Exploring Maryland through Little Passports

Our family had a great time exploring Annapolis and Baltimore last fall, so it was neat to work our way through the Maryland Little Passports journal and do activities inspired by things we'd done during our travels. 

The model train was inspired by the fact that some of America's first railroads were built in Maryland, including Mount Clare Station in Baltimore, where the first regular railroad passenger service started in 1830. We wanted to visit the B&O Railroad Museum while we were in Baltimore, but there wasn't enough time to do everything. Next time for sure!

After building the model, we jumped right in to the science experiment. It was inspired by Chesapeake Bay. To understand why ice forms near the shore but not further out in the Chesapeake Bay, Trevor prepared three containers with equal amounts of water. He added a teaspoon of salt to one, half a teaspoon of salt to the next, and no salt in the third. 

After two hours in the freezer, the 'no salt' container was frozen over, while the 'half salt' had a thin layer of ice. The 'salt' was still liquid. Salt water freezes at a lower temperature than fresh water, so the freshwater portions of the Chesapeake Bay freeze sooner than the estuaries. The salty ocean waters do not freeze over. This was an important lesson for my California native who has little experience with frozen water except for the cubes that come in his drinks!

Next, we did an activity about the Chincoteague horses of Assateague Island. We did a math activity about the Thomas Viaduct, the first multi-arched railroad bridge in the US, and learned that it was 16 arches that are about 6 stories high and total more than 600 feet in length! We learned that Edgar Allen Poe is from Maryland. His house is now a historic landmark - another place to visit the next time we're in Charm City. Trevor and I worked together to solve a puzzle about Antietam National Battlefield. We did a word search inspired by Clara Barton, the "Angel of the Battlefield" who founded the American Red Cross. 

We learned that Gaithersburg, Maryland is home to the National Institute of Standards and Technology. NIST researchers set the standards for weights and measurements used across the US. We learned that in 1927, NIST standardized traffic lights to the red, yellow, and green that are now used in every state. Imagine driving from state to state with different colors meaning different things. Yikes! We read about the devastating Baltimore fires in 1904. Firefighters from nearby states came to help, but because there was no standardization of fire hydrants, their hoses didn't fit and they were unable to assist. More than 1500 buildings burned. After the fire, the hundreds of different hose and hydrant sizes were standardized to ensure that all fire crews could help each others. 

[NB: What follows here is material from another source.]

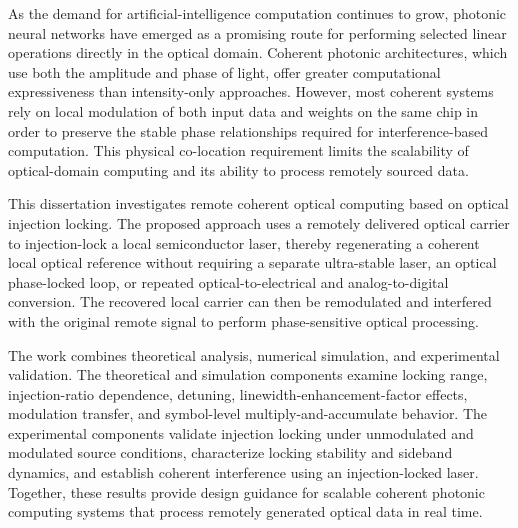 As the demand for artificial-intelligence computation continues to grow, photonic neural networks have emerged as a promising route for performing selected linear operations directly in the optical domain. Coherent photonic architectures, which use both the amplitude and phase of light, offer greater computational expressiveness than intensity-only approaches. However, most coherent systems rely on local modulation of both input data and weights on the same chip in order to preserve the stable phase relationships required for interference-based computation. This physical co-location requirement limits the scalability of optical-domain computing and its ability to process remotely sourced data.

This dissertation investigates remote coherent optical computing based on optical injection locking. The proposed approach uses a remotely delivered optical carrier to injection-lock a local semiconductor laser, thereby regenerating a coherent local optical reference without requiring a separate ultra-stable laser, an optical phase-locked loop, or repeated optical-to-electrical and analog-to-digital conversion. The recovered local carrier can then be remodulated and interfered with the original remote signal to perform phase-sensitive optical processing.

The work combines theoretical analysis, numerical simulation, and experimental validation. The theoretical and simulation components examine locking range, injection-ratio dependence, detuning, linewidth-enhancement-factor effects, modulation transfer, and symbol-level multiply-and-accumulate behavior. The experimental components validate injection locking under unmodulated and modulated source conditions, characterize locking stability and sideband dynamics, and establish coherent interference using an injection-locked laser. Together, these results provide design guidance for scalable coherent photonic computing systems that process remotely generated optical data in real time.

Both the art activity and the cooking activity were inspired by crab. We followed the steps to draw blue crabs, the Maryland state crustacean. 

That's Trevor's drawing on the left and mine on the right. 

I don't eat crab (or any seafood, for that matter) so we made a slight modification to the crab cake recipe. We substituted chicken thigh meat for the crab, but kept everything else the same. Yum!! They were delicious!

Trevor and I had a great time exploring the Old Line State through Little Passports! We're looking forward to our next adventure.


  1. That is crazy about the traffic lights and the fires!! LOVING the activities you did!!!

  2. I love that Trevor seems to enjoy all the activities. I love crab (and seafood) but chicken thigh sounds delicious!